Mas muitos daqueles que fugiram do caos na Venezuela entrando no Brasil pela fronteira em Pacaraima, no Estado de Roraima, agora estão sobrevivendo nas ruas e dormindo em barracas, redes ou caixas de papelão.
Seu drama é parte de uma crise humanitária regional provocada pelo êxodo de dezenas de milhares de venezuelanos que estão abandonando seu país, principalmente rumo à vizinha Colômbia, ao Equador e o Peru.
Boa Vista, capital de Roraima, recebeu cerca de 35 mil imigrantes venezuelanos nos últimos dois anos, o que aumentou sua população em mais de 10 por cento. Hoje cerca de 3 mil são sem-teto, de acordo com a prefeitura.

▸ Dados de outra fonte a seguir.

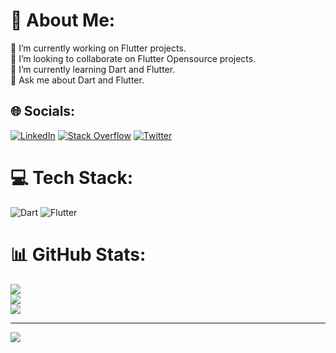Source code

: # 💫 About Me:
🔭 I’m currently working on Flutter projects.<br>👯 I’m looking to collaborate on Flutter Opensource projects.<br>🌱 I’m currently learning Dart and Flutter.<br>💬 Ask me about Dart and Flutter.


## 🌐 Socials:
[![LinkedIn](https://img.shields.io/badge/LinkedIn-%230077B5.svg?logo=linkedin&logoColor=white)](https://linkedin.com/in/iahmadamin) [![Stack Overflow](https://img.shields.io/badge/-Stackoverflow-FE7A16?logo=stack-overflow&logoColor=white)](https://stackoverflow.com/users/11246129) [![Twitter](https://img.shields.io/badge/Twitter-%231DA1F2.svg?logo=Twitter&logoColor=white)](https://twitter.com/i_ahmadamin) 

# 💻 Tech Stack:
![Dart](https://img.shields.io/badge/dart-%230175C2.svg?style=for-the-badge&logo=dart&logoColor=white) ![Flutter](https://img.shields.io/badge/Flutter-%2302569B.svg?style=for-the-badge&logo=Flutter&logoColor=white)
# 📊 GitHub Stats:
![](https://github-readme-stats.vercel.app/api?username=iahmadamin&theme=dark&hide_border=false&include_all_commits=false&count_private=false)<br/>
![](https://github-readme-streak-stats.herokuapp.com/?user=iahmadamin&theme=dark&hide_border=false)<br/>
![](https://github-readme-stats.vercel.app/api/top-langs/?username=iahmadamin&theme=dark&hide_border=false&include_all_commits=false&count_private=false&layout=compact)

---
[![](https://visitcount.itsvg.in/api?id=iahmadamin&icon=0&color=0)](https://visitcount.itsvg.in)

Perto do terminal de ônibus da cidade, venezuelanos dormem em canteiros centrais e em áreas de compras. Alguns têm a sorte de passar a noite em barracas doadas por agências de refugiados.
Outros penduram redes do lado de fora de oficinas e lojas de autopeças cujos proprietários brasileiros lhes permitem dormir sob uma área coberta -- desde de que partam pela manhã.
Essa generosidade de donos de comércios locais contrasta com ataques xenófobos registrados no dia 18 de agosto contra imigrantes venezuelanos em Pacaraima, desencadeados quando um brasileiro foi supostamente assaltado e esfaqueado por venezuelanos.
"Alguns brasileiros nos tratam mal, mas não todos", disse Anyi Gomez, de 19 anos, que está grávida e sobrevive limpando vidros de carros com um rodo em um semáforo.
O atendimento pré-natal que recebe em um hospital público de Roraima fez com que valesse a pena deixar a Venezuela, onde seu bebê poderia morrer por falta de alimento e remédios, disse.
Na terça-feira, o presidente Michel Temer disse que as Forças Armadas passarão ao menos duas semanas em Roraima para ajudar a manter a ordem e garantir a segurança dos imigrantes.
Temer culpou as autoridades do governo da Venezuela por uma crise regional que exige uma reação coletiva.
Igrejas locais fornecem refeições ou dão alimento e suco para os venezuelanos desabrigados.
"Temos comida, mas não um teto. E não há trabalho", disse Luis Daniel, de Caracas. "Vim para arrumar um emprego e levar coisas para meus filhos, que estão passando fome na Venezuela. Mas agora tudo que tenho é exaustão por dormir ao ar livre".